Once you've driven a hard bargain, it's important to do what you said you would.
Once you’ve got your business ready to sell and engaged with purchasers, you will need to negotiate a good deal, but then deliver on what you’ve promised.
There is a real danger of agreeing to lots of binding terms without really thinking about them because you’re being offered a great value for your business. These terms will be in your contract, usually as warrantees or indemnities, which if broken can be used against you! Break your promise and the buyer may have the right to amend their offer or seek recompense as you’ve not upheld your end of the bargain.
There are two parts we suggest you consider:
1. The terms you can negotiate
2. What you’re agreeing to as part of the deal
Firstly, it’s important to negotiate as good as deal for you as possible.

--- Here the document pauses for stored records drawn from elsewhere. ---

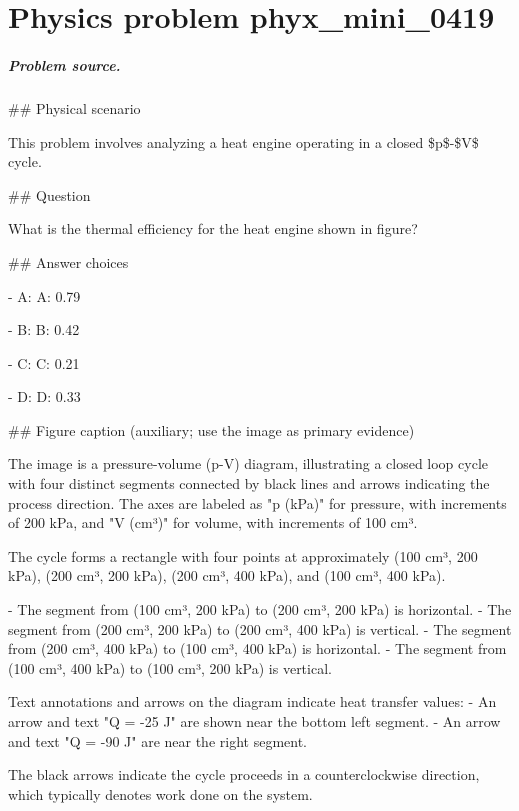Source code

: 
\chapter{Physics problem phyx\_mini\_0419}
\label{ch:PhyXMiniProblems_problem_phyx_mini_0419}

\paragraph{Problem source.}
\#\# Physical scenario

This problem involves analyzing a heat engine operating in a closed \$p\$-\$V\$ cycle.

\#\# Question

What is the thermal efficiency for the heat engine shown in figure?

\#\# Answer choices

- A: A: 0.79

- B: B: 0.42

- C: C: 0.21

- D: D: 0.33

\#\# Figure caption (auxiliary; use the image as primary evidence)

The image is a pressure-volume (p-V) diagram, illustrating a closed loop cycle with four distinct segments connected by black lines and arrows indicating the process direction. The axes are labeled as "p (kPa)" for pressure, with increments of 200 kPa, and "V (cm³)" for volume, with increments of 100 cm³.

The cycle forms a rectangle with four points at approximately (100 cm³, 200 kPa), (200 cm³, 200 kPa), (200 cm³, 400 kPa), and (100 cm³, 400 kPa).

- The segment from (100 cm³, 200 kPa) to (200 cm³, 200 kPa) is horizontal.
- The segment from (200 cm³, 200 kPa) to (200 cm³, 400 kPa) is vertical.
- The segment from (200 cm³, 400 kPa) to (100 cm³, 400 kPa) is horizontal.
- The segment from (100 cm³, 400 kPa) to (100 cm³, 200 kPa) is vertical. 

Text annotations and arrows on the diagram indicate heat transfer values:
- An arrow and text "Q = -25 J" are shown near the bottom left segment.
- An arrow and text "Q = -90 J" are near the right segment.

The black arrows indicate the cycle proceeds in a counterclockwise direction, which typically denotes work done on the system.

Whilst most people selling their business will go for the maximum financial package, that might not be the best thing for you. If having some free time (ie not working 5 days) is more important to you than all our maximum pay-out, you’ll need to negotiate this into the deal, which may mean accepting a slightly lower offer price.
The same goes for any requirements you have about your staff being kept on, the length of the handover period, what you are expected to do as part of the handover, etc.
From a financial perspective, the shape of the deal will be largely governed by the acquiring party – most will have “their way” of doing an acquisition, which you’ll have to fit into to a large extent.
Take some time to think through what you’re agreeing to. If you’ve been working 3 days per week for the last few years, agreeing to go full time for 3 years to get the best financial deal sound OK to start with, however once you’ve agreed your terms, you need to stick to them, even if you don’t like them once things are underway. It is possible to ask for a change in terms, however this could be seen as a material change to the contract and give the buyer room to change the price.
Changing terms midway through the deal is the last thing you want to do as you are in a VERY weak negotiating position! You’ve already told your clients about the sale and introduced some of them to the new adviser – pulling out would be difficult and embarrassing at this stage, so it’s hard to have any real teeth in a new negotiation.
In short, think very hard about what you want, what you don’t want, what you can deal with and what you can’t BEFORE you sign the deal.
Once you’ve agreed the terms of the deal, it’s your responsibility to adhere to them, to the letter! Any deviation in terms gives the buyer the opportunity to challenge the sale price or seek recompense.
One of the hardest things to get used to is having a boss. As a business owner, you’re an entrepreneur – used to making your own decisions about how the business runs and how you spend your time. Once you’ve sold, you now work for the buyer (assuming there is a handover period) and you must adhere to their rules.
Want to come in late? You’re probably going to have to ask for permission, or at last let they know. Fancy Friday afternoon off – that’s a holiday request, which may have to be submitted in advance. These things shouldn’t put you off doing a deal, but it’s important to remember that you have committed to this way of working during the pay our period.
But what’s the risk? If the contract says you’ll be in the office 4 days a week, you’ve committed to being in the office 4 days per week. If you go in 3 days one week, without permission, you’ve not fulfilled the terms of your contract and therefore the buyer may have the right to penalise you for this in some way. It may be that the buyer isn’t so bothered about attendance at the office, however most buyers are interesting in getting the most return they can for their investment, so if there is a chance to issue a penalty against you (and therefore increase their return) they’ll evoke it.
Sounds simple, but it’s incredible how many IFAs fall foul of the contracted conditions they’ve agreed to thinking “it’ll be fine” “they won’t care about that” whereas most are held to the contract like a magnet by the acquirer.
The person buying your business is trying to get the best deal possible. As nice as they may be, and whatever they say will be “fine”, what’s written down is usually enforced so take plenty of time to ensure you know what you’re signing up to and then stick to it, otherwise you may find the final value you get for your business is less than you anticipated!